Task inputs:
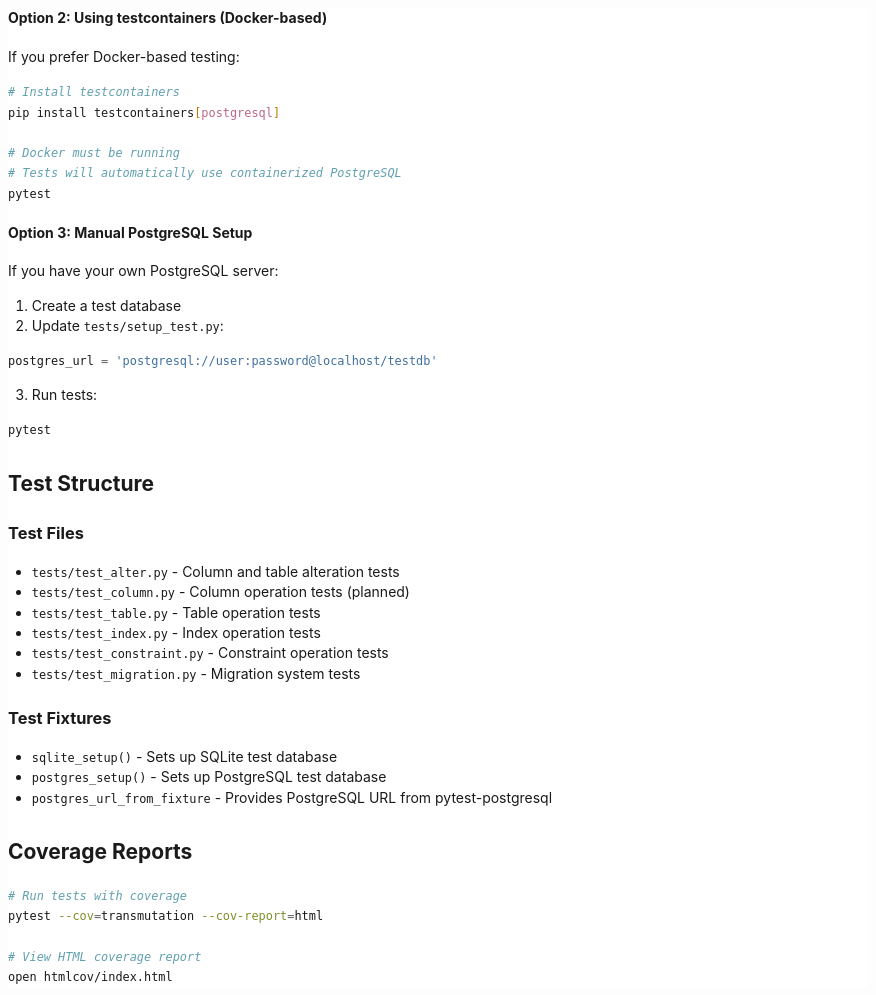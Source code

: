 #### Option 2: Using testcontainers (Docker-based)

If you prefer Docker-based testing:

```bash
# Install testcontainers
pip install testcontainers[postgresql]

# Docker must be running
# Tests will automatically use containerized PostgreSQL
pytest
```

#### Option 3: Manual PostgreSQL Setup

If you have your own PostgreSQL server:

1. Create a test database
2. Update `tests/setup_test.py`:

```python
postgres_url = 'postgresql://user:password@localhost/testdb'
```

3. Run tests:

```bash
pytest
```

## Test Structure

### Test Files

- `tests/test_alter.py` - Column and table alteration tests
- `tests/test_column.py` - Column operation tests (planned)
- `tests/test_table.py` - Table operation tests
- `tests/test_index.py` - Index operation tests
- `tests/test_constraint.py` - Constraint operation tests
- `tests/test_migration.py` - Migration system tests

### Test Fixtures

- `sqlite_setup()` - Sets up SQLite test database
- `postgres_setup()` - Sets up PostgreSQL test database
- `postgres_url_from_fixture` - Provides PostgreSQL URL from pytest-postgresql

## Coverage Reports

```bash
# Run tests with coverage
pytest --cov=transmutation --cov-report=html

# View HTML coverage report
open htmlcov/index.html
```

Exercise aim: Copy out, in full, each line above that has the word "Sets" in it.

Exercise result:
- `sqlite_setup()` - Sets up SQLite test database
- `postgres_setup()` - Sets up PostgreSQL test database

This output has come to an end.